### [What you should do]
Locate each line with the string "para" in the listing below and copy it.

### [Records for the task]
"""

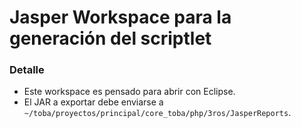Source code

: # Jasper Workspace para la generación del scriptlet

### Detalle

- Este workspace es pensado para abrir con Eclipse.
- El JAR a exportar debe enviarse a `~/toba/proyectos/principal/core_toba/php/3ros/JasperReports`.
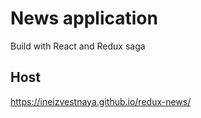# News application

Build with React and Redux saga

## Host

https://ineizvestnaya.github.io/redux-news/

"""

### [Expected answer]
: # Jasper Workspace para la generación del scriptlet
- Este workspace es pensado para abrir con Eclipse.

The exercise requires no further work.